What do Coldplay, historian Stephen Ambrose, and Beatle George Harrison all have in common? They’ve all, at one time or another, been accused of plagiarism. Despite this dubious distinction and the scandal it brings, plagiarism is alive and thriving in our society, thank you very much. A recent Education Week survey found that 54% of students surveyed admitted to plagiarizing from the Internet for class assignments, while 47% of students believed that their teachers sometimes turned a blind eye to evidence that their students were cheating. In 1989, another survey found that 97.5% of American high school students admitted to allowing other students to copy their work.
The statistics on student plagiarism and cheating are disturbing, and are not confined to American students. Studies in England, Israel, Canada, Denmark, and other nations have called cheating by their students of “epidemic” proportions. While many western countries view plagiarism as a moral transgression, however, other countries take a more benign view of the matter. In Japan and China, for example, plagiarism is not considered to be particularly unethical. Nonetheless, recent studies have shown that plagiarism in Japan might be due partly to a lack of understanding of proper attribution, rather than a systemic cultural acceptance.
Plagiarism has long been a canker on the intellectual landscape, and many students feel powerless to resist the siren song of readily available content provided by others. The Internet presents an especially tempting bounty of fast and convenient pre-packaged prose and ideas. So, just how does a teacher, or a school system, stem the tide of plagiarism, when even such luminaries as T.S. Eliot, Charles Darwin, and William Shakespeare have been found guilty of lifting lines and ideas from other writers?
Firstly, you might want to keep that little trivia tidbit to yourself. There’s no need to create an opportunity for your students to point out that these historical giants cheated and did just fine. More importantly, do your students understand the different types of plagiarism? Do they understand how to cite sources properly, and how closely they can safely paraphrase another writer’s work without trespassing into plagiarism territory? What’s the cultural climate at your school? Does your school promote academic integrity as a true expectation, and reward intellectual and academic honesty? It’s impossible to create honest students in a vacuum; the entire faculty must guide students through the ins and outs of plagiarism and the proper citing of sources. Intellectual honesty and high expectations breed more responsible students.
My picks this week focus on resources to help your students learn about plagiarism and how to avoid it.

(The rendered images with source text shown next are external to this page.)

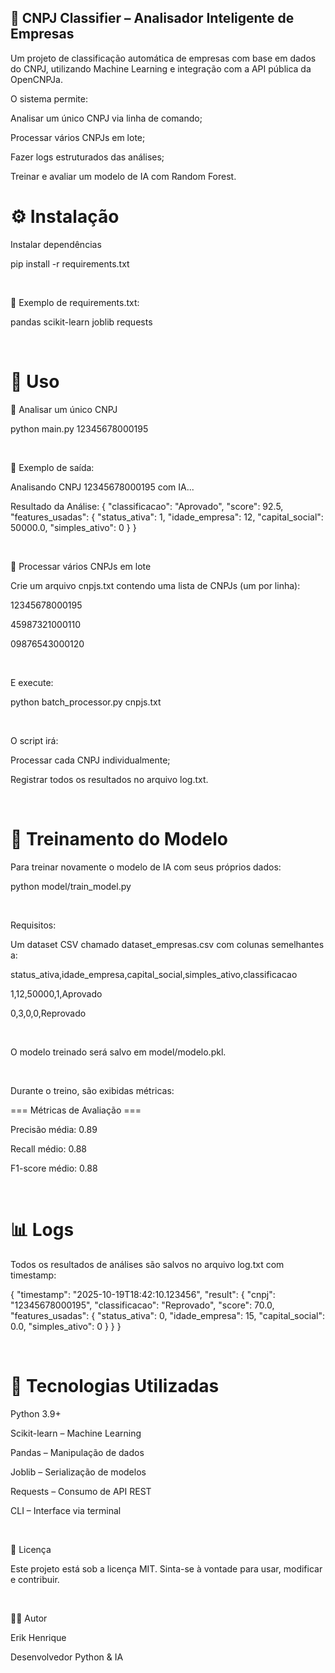 ## 🧠 CNPJ Classifier – Analisador Inteligente de Empresas

Um projeto de classificação automática de empresas com base em dados do CNPJ, utilizando Machine Learning e integração com a API pública da OpenCNPJa.

O sistema permite:

Analisar um único CNPJ via linha de comando;

Processar vários CNPJs em lote;

Fazer logs estruturados das análises;

Treinar e avaliar um modelo de IA com Random Forest.


# ⚙️ Instalação

Instalar dependências

pip install -r requirements.txt

</br>

📄 Exemplo de requirements.txt:

pandas
scikit-learn
joblib
requests

</br>

# 🚀 Uso
🔹 Analisar um único CNPJ

python main.py 12345678000195

</br>

🧩 Exemplo de saída:

Analisando CNPJ 12345678000195 com IA...

Resultado da Análise:
{
  "classificacao": "Aprovado",
  "score": 92.5,
  "features_usadas": {
    "status_ativa": 1,
    "idade_empresa": 12,
    "capital_social": 50000.0,
    "simples_ativo": 0
  }
}

</br>

🔹 Processar vários CNPJs em lote

Crie um arquivo cnpjs.txt contendo uma lista de CNPJs (um por linha):

12345678000195

45987321000110

09876543000120

</br>

E execute:

python batch_processor.py cnpjs.txt

</br>

O script irá:

Processar cada CNPJ individualmente;

Registrar todos os resultados no arquivo log.txt.

</br>

# 🧩 Treinamento do Modelo

Para treinar novamente o modelo de IA com seus próprios dados:

python model/train_model.py

</br>

Requisitos:

Um dataset CSV chamado dataset_empresas.csv com colunas semelhantes a:

status_ativa,idade_empresa,capital_social,simples_ativo,classificacao

1,12,50000,1,Aprovado

0,3,0,0,Reprovado

</br>

O modelo treinado será salvo em model/modelo.pkl.

</br>

Durante o treino, são exibidas métricas:

=== Métricas de Avaliação ===

Precisão média: 0.89

Recall médio: 0.88

F1-score médio: 0.88

</br>

# 📊 Logs

Todos os resultados de análises são salvos no arquivo log.txt com timestamp:

{
  "timestamp": "2025-10-19T18:42:10.123456",
  "result": {
    "cnpj": "12345678000195",
    "classificacao": "Reprovado",
    "score": 70.0,
    "features_usadas": {
      "status_ativa": 0,
      "idade_empresa": 15,
      "capital_social": 0.0,
      "simples_ativo": 0
    }
  }
}

</br>

# 🧠 Tecnologias Utilizadas

Python 3.9+

Scikit-learn – Machine Learning

Pandas – Manipulação de dados

Joblib – Serialização de modelos

Requests – Consumo de API REST

CLI – Interface via terminal

</br>

🧾 Licença

Este projeto está sob a licença MIT. Sinta-se à vontade para usar, modificar e contribuir.

</br>

👨‍💻 Autor

Erik Henrique

Desenvolvedor Python & IA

We’ll also be featuring additional resources on plagiarism, including lesson plans, tools to check for plagiarism, and more on The Gateway’s Facebook and Twitter pages throughout the week.
Research Building Blocks: Cite Those Sources!
Subjects: Language Arts
Children are naturally curious—they want to know "how" and "why." Teaching research skills can help students find answers for themselves. This lesson is taken from a research skills unit where the students complete a written report on a state symbol. Here, students learn the importance of citing their sources to give credit to the authors of their information as well as learn about plagiarism. They explore a Website about plagiarism to learn the when and where of citing sources as well as times when citing sources is not necessary. They look at examples of acceptable and unacceptable paraphrasing. Finally, students practice citing sources and creating a bibliography. This lesson is a product of ReadWriteThink, which offers free resources in reading and language arts instruction. This lesson is aligned to NCTE/IRA content standards.
Exploring Plagiarism, Copyright, and Paraphrasing
Subjects: English/Language Arts
This lesson provides a background for students on copyright, fair use, plagiarism, and paraphrasing. Guidelines for copyright and fair use are discussed, as well as strategies for paraphrasing and the consequences of plagiarism, This lesson provides a background for students on copyright, fair use, plagiarism, and paraphrasing. Guidelines for copyright and fair use are discussed, as well as strategies for paraphrasing and the consequences of plagiarism. This lesson was produced by ReadWriteThink, where all lessons are reviewed by at least two teachers prior to publication. This lesson is aligned to NCTE/IRA content standards.
This Webquest provides an introduction to the issue of plagiarism, including an overview of copyright laws and fair use provisions. A demonstration of techniques to avoid plagiarism, focusing on paraphrasing, quoting, and citing sources, is also included. This online workshop was developed by Janice Cooper, a teacher at Northern Valley Regional High School in New Jersey, and is aligned to New Jersey state standards.